=== Goal of the exercise ===
Give back exactly the lines of the data below, starting with the line that has "The data relate" and going on through the line that has "Nonuniform sampling is easily".

+++ Information given +++

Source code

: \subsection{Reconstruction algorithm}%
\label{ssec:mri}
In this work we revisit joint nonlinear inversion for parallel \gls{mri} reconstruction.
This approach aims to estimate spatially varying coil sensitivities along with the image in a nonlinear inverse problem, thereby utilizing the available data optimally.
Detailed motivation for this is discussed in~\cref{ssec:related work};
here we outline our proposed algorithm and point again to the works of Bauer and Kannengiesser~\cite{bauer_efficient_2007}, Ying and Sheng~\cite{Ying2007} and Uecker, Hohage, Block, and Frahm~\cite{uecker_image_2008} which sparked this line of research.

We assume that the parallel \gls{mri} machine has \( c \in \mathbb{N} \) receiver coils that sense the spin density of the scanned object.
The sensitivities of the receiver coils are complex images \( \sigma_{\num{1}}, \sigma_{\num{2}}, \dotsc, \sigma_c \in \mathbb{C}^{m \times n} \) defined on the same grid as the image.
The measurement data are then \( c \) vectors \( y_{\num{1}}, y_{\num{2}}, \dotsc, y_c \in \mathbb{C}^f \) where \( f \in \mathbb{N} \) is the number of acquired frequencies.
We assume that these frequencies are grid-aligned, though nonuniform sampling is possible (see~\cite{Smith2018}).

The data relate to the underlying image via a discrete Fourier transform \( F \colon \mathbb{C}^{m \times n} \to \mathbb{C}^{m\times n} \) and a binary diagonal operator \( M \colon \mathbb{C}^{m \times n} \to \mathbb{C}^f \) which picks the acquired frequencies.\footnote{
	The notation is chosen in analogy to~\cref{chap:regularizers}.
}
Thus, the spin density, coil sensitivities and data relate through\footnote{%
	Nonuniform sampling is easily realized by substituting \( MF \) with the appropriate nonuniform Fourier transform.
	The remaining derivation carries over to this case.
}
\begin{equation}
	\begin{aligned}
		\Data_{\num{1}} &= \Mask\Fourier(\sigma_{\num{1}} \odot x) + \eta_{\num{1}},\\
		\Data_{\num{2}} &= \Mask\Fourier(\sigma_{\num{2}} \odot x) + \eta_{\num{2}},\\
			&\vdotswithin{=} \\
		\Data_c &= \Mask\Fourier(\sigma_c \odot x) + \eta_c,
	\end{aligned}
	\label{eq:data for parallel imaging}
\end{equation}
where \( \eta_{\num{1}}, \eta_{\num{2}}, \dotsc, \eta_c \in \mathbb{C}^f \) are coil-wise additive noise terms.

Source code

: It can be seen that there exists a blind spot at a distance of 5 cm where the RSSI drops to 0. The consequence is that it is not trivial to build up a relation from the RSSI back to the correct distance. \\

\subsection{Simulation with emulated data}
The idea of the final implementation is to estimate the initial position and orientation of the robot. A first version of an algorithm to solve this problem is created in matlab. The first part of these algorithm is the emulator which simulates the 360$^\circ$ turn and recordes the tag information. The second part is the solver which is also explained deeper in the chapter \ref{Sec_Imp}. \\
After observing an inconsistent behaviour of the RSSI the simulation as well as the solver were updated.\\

+++

=== Written reply ===
The data relate to the underlying image via a discrete Fourier transform \( F \colon \mathbb{C}^{m \times n} \to \mathbb{C}^{m\times n} \) and a binary diagonal operator \( M \colon \mathbb{C}^{m \times n} \to \mathbb{C}^f \) which picks the acquired frequencies.\footnote{
	The notation is chosen in analogy to~\cref{chap:regularizers}.
}
Thus, the spin density, coil sensitivities and data relate through\footnote{%
	Nonuniform sampling is easily realized by substituting \( MF \) with the appropriate nonuniform Fourier transform.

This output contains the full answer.